If you ignore the census related job spike in 2010 it is pretty obvious that job growth at the federal level has been pretty muted during the past decade. This chart, however, excludes the federal government jobs classified as military jobs, which has seen a jump since Obama became president. The job growth in the military sector does not explain the tripling of the annual military budget since 2001 which now has the American taxpayer footing 43% of the estimated global military budget at an astonishing level of $2,424 per capita compared to $93 per capita in China.
While political bluster has been directed at the federal level, little praise has been heaped upon local and state governments for the heavy job losses they have sustained since the start of the Obama administration. Unlike the federal government the local governments cannot pay their expenses without selling municipal bonds or generating revenues from sales and property taxes, while state governments can raise revenue from both sales and income taxes. Local and state governments have had to deal with a 30% plus drop in the value of real estate and diminished sales of goods and services as consumers worry about job security, reduce their debt, and seek jobs that do not exist. Stabilizing real estate prices and dealing with underwater mortgages are critical to averting the death spiral that is pushing local and state governments to withdraw services that benefit a common good.
One sector that has seen almost no interruption in job growth has been education, though the effort to boost the education of young people has not been rewarded by a rise in jobs for young people, many of whom, including those with university degrees, have ended up living at home. The situation is unlikely to improve as older workers fearful about their retirement choose to stay in the work force, setting up an intergenerational conflict that will haunt the boomer generation whose oldest member turned 65 in 2011.
The US federal 2011 budget was estimated at $3.9 trillion, with the largest chunk going to national defence at $768 billion (higher if you include the $141 billion allocated to veterans).

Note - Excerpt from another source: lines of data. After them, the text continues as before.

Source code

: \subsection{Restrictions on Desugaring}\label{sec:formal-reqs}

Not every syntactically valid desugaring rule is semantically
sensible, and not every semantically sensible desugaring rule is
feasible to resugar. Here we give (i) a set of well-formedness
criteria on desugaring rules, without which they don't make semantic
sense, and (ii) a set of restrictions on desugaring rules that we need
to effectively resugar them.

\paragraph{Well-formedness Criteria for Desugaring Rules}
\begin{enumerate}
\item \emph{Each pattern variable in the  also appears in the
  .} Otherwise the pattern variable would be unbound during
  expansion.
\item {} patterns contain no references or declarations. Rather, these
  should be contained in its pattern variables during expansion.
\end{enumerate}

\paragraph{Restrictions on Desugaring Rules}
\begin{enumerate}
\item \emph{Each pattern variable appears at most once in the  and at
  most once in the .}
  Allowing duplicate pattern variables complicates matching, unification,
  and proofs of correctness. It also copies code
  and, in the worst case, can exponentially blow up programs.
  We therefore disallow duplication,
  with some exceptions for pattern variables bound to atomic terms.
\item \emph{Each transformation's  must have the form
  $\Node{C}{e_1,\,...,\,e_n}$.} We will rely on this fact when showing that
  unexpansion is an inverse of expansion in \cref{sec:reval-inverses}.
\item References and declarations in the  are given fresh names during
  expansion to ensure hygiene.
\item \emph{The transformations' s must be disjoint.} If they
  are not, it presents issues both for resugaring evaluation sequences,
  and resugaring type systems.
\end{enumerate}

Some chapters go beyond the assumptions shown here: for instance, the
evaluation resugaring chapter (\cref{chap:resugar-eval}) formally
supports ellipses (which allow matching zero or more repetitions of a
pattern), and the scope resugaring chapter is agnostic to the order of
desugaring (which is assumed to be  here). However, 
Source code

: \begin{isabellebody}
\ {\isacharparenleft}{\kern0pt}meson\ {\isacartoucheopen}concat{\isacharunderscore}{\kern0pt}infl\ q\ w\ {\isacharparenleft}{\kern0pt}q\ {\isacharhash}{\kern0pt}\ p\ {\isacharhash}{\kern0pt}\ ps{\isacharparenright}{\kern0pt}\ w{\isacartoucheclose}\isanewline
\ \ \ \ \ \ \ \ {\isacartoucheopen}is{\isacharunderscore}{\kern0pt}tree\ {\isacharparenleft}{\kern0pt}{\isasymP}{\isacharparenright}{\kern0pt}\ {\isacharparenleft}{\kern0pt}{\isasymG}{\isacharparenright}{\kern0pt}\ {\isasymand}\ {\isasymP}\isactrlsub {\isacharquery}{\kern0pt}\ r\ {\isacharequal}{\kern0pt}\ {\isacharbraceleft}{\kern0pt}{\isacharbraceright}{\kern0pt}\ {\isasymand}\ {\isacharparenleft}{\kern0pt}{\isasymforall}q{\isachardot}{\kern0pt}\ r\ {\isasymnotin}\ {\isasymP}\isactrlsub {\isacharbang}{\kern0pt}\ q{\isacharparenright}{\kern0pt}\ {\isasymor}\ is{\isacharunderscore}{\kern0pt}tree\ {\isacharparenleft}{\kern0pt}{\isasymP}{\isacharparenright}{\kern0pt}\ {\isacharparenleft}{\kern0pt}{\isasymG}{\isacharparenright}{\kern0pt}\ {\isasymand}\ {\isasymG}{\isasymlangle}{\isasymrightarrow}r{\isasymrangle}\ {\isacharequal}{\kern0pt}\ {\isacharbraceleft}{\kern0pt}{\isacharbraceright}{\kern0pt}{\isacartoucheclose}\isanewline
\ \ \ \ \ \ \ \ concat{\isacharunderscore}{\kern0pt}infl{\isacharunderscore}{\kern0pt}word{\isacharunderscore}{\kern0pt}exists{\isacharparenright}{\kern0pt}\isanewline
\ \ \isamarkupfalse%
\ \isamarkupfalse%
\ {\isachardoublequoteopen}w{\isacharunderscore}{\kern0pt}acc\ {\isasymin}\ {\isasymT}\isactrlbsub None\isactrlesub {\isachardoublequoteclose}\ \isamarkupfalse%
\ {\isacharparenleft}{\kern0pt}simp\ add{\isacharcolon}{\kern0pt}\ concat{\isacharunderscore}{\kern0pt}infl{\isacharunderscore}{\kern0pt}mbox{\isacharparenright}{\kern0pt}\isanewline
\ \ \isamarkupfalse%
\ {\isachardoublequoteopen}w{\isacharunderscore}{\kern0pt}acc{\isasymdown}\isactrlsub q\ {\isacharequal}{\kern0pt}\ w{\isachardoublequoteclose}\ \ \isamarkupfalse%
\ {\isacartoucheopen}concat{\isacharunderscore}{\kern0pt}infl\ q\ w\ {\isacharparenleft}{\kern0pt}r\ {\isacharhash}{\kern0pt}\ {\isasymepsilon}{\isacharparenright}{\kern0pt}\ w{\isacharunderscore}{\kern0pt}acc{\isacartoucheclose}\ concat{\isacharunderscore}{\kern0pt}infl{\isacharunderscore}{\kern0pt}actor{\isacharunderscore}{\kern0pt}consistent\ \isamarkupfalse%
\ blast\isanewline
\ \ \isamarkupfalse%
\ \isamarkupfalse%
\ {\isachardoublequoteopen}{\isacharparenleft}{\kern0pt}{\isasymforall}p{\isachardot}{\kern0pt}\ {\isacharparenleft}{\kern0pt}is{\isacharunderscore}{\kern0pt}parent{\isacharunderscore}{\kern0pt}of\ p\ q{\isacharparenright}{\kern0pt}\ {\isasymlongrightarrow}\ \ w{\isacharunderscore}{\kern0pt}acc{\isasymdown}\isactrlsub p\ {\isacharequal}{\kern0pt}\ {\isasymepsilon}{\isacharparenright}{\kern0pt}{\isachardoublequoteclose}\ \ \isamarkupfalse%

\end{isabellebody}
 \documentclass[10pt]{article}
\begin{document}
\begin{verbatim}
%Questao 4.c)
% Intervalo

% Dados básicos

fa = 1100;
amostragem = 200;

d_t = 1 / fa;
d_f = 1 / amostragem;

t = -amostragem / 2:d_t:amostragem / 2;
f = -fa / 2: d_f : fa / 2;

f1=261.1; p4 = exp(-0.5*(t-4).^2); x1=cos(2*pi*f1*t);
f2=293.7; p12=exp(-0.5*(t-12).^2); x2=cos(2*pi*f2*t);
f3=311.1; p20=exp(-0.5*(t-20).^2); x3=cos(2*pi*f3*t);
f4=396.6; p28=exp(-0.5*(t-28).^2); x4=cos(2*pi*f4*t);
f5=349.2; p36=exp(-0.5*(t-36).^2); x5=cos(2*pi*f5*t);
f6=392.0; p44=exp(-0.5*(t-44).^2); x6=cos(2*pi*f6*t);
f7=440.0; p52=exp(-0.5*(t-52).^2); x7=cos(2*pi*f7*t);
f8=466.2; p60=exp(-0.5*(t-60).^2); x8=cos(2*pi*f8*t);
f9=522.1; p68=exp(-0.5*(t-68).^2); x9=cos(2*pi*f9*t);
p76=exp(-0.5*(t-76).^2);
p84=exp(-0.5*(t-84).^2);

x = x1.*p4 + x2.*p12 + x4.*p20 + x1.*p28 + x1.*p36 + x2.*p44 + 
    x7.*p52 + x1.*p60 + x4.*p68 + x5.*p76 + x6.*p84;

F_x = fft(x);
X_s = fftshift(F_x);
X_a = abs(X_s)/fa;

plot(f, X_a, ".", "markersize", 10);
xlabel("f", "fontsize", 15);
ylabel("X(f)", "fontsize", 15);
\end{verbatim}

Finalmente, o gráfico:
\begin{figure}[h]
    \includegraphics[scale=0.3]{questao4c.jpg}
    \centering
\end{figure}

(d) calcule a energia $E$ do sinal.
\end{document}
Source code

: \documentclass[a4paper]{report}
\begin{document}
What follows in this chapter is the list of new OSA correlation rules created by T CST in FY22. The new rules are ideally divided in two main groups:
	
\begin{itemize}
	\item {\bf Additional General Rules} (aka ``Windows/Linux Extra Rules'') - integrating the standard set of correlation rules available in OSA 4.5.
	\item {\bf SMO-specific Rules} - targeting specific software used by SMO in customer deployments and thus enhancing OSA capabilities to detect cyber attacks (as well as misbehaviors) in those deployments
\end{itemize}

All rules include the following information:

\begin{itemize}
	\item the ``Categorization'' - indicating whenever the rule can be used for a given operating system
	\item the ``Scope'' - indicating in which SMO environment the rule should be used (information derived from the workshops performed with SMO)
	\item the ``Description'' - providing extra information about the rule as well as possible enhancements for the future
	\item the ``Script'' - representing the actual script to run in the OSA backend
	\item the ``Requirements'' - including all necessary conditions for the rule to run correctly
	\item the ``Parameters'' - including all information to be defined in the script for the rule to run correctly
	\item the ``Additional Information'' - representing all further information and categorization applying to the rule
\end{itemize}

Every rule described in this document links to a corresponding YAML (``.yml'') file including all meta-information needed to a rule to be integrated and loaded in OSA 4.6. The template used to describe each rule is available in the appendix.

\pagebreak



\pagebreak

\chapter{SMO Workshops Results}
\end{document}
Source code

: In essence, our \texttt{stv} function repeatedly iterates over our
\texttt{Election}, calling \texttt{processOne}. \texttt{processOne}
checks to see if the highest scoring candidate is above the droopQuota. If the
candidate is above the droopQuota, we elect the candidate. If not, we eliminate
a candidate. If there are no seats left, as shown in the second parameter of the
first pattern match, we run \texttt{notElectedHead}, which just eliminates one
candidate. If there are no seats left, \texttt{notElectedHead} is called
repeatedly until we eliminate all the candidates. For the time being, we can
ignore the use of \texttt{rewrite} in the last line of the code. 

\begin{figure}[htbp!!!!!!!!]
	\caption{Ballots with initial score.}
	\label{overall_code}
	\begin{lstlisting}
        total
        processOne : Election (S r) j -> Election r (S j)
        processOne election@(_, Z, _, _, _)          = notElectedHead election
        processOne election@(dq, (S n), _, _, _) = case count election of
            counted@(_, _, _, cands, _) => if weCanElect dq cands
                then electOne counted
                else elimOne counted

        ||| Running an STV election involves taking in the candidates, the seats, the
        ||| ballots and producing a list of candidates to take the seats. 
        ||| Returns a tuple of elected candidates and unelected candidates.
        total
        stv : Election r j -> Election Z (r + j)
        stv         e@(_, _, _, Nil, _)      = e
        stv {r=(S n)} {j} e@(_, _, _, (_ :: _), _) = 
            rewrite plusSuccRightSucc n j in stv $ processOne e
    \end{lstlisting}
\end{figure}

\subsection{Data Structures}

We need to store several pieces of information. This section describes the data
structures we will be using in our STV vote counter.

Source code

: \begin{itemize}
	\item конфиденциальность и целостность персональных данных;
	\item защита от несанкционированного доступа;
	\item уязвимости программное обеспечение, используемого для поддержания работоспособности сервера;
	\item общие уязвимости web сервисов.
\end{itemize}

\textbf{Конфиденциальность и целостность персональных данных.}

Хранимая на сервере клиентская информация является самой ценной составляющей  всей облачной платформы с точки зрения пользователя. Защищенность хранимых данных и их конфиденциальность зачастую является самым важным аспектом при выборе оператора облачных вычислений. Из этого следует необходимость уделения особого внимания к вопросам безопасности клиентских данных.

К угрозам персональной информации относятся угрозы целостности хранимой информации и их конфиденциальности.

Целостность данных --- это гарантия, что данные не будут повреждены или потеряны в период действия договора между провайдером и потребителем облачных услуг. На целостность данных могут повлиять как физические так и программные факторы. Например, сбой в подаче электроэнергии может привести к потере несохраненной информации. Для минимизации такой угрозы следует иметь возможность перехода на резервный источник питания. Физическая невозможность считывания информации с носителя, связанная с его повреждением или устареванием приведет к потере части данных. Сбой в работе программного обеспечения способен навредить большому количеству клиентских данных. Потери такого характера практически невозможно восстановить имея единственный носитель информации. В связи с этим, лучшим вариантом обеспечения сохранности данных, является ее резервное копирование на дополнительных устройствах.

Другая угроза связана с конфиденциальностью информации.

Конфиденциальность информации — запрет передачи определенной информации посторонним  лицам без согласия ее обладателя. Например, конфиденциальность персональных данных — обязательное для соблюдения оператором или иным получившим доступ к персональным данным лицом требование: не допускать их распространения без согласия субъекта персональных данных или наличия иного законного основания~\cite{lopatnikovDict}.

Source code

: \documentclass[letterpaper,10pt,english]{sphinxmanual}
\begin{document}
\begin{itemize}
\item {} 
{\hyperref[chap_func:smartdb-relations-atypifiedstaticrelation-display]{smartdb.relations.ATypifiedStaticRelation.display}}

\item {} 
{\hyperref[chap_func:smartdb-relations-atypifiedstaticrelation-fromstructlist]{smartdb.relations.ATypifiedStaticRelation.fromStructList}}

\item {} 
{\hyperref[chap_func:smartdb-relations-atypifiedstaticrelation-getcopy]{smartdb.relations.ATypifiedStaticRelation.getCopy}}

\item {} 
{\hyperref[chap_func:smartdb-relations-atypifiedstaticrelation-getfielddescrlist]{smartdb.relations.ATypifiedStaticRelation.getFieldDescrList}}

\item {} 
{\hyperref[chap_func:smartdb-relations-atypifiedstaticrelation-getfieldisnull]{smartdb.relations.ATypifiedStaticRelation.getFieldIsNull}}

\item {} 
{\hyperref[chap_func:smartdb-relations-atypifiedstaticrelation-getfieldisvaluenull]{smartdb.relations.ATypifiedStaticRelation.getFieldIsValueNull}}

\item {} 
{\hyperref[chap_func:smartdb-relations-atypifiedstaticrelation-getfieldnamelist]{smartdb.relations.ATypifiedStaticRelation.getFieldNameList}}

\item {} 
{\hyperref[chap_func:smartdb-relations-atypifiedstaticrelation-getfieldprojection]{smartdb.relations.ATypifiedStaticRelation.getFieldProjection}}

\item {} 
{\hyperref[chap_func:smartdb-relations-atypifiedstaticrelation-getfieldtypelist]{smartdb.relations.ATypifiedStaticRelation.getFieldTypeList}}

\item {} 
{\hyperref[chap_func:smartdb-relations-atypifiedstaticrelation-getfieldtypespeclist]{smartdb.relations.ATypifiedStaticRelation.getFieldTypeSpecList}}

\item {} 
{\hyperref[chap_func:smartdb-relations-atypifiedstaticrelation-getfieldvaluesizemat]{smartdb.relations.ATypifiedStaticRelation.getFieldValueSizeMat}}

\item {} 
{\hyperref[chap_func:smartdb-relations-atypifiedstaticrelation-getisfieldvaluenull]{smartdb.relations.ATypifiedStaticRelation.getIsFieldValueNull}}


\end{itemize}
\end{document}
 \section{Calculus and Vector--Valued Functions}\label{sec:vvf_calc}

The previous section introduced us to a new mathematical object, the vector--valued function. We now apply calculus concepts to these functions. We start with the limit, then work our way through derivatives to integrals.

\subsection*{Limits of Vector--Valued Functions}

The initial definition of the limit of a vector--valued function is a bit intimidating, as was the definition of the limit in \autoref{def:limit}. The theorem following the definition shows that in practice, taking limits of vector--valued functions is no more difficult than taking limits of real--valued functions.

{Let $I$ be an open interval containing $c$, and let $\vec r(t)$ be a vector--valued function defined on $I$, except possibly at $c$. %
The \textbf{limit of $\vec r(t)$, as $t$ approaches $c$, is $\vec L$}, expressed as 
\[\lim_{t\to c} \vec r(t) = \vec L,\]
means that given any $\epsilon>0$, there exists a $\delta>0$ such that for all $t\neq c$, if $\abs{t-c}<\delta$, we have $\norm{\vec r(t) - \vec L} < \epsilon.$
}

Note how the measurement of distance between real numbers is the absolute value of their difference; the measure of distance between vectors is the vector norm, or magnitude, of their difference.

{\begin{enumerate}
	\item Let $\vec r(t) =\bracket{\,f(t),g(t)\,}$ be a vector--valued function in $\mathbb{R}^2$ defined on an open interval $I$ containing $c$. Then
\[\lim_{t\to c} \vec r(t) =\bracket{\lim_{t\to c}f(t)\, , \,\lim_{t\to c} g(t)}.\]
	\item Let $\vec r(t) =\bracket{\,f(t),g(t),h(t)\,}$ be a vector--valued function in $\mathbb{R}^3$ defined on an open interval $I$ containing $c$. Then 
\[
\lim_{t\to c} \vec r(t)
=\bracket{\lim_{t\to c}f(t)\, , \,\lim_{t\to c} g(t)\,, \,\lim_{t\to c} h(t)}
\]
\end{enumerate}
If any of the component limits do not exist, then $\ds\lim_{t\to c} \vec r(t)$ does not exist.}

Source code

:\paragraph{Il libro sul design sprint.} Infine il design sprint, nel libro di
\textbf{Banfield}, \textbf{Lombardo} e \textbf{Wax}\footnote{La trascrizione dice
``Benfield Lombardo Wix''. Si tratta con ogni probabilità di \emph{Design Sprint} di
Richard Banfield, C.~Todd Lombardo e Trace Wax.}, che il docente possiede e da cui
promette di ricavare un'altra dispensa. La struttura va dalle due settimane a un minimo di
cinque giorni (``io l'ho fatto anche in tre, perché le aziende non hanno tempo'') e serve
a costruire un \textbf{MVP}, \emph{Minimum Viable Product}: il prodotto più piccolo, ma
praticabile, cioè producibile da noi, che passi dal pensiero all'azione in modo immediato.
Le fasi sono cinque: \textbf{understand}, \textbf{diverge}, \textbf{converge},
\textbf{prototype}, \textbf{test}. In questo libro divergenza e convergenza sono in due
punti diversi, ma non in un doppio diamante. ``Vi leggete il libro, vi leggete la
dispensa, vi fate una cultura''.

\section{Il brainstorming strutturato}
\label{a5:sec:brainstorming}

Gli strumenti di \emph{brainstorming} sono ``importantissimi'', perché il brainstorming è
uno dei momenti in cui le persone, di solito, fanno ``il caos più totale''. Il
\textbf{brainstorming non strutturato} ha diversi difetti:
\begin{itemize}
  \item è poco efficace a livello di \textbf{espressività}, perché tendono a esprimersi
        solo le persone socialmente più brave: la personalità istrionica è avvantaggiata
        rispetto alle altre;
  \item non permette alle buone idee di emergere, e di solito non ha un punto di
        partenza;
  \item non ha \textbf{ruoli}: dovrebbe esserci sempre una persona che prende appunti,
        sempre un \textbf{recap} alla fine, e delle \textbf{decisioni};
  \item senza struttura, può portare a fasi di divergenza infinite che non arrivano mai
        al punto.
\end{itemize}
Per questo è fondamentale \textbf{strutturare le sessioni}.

By 2016 the Obama administration optimistically projects defence to have shrunk to $680 billion, while social security will have soared to from $748 billion to $952 billion.
The social security outlay is covered by past contributions, though those payroll taxes were not segregated to earn interest in the style pension funds are supposed to do. This money has been raided to pay for other expenses. The ability to deal with future social security liabilities lies in boosting the salary cap from which payroll taxes are deducted.
More problematic is the future liability associated with Medicare, a form of socialized medicine whose funding structure did not anticipate rising longevity due to new medical technology and drugs, out of control medical cost escalation, and the long term health effects of eating the food industry's over-processed offerings. All of the possible solutions to this medicare entitlement expectation are political suicide for whoever tries to implement them. The only passive solution would be a horror movie equivalent pandemic which selectively wipes out the elderly. It makes you wonder why there is pressure to publish details about inter-mammal transmissibility of the avian flu virus.
What will it be, guns or retirees, as the United States deals with its accumulated debt whose ceiling is now growing exponentially?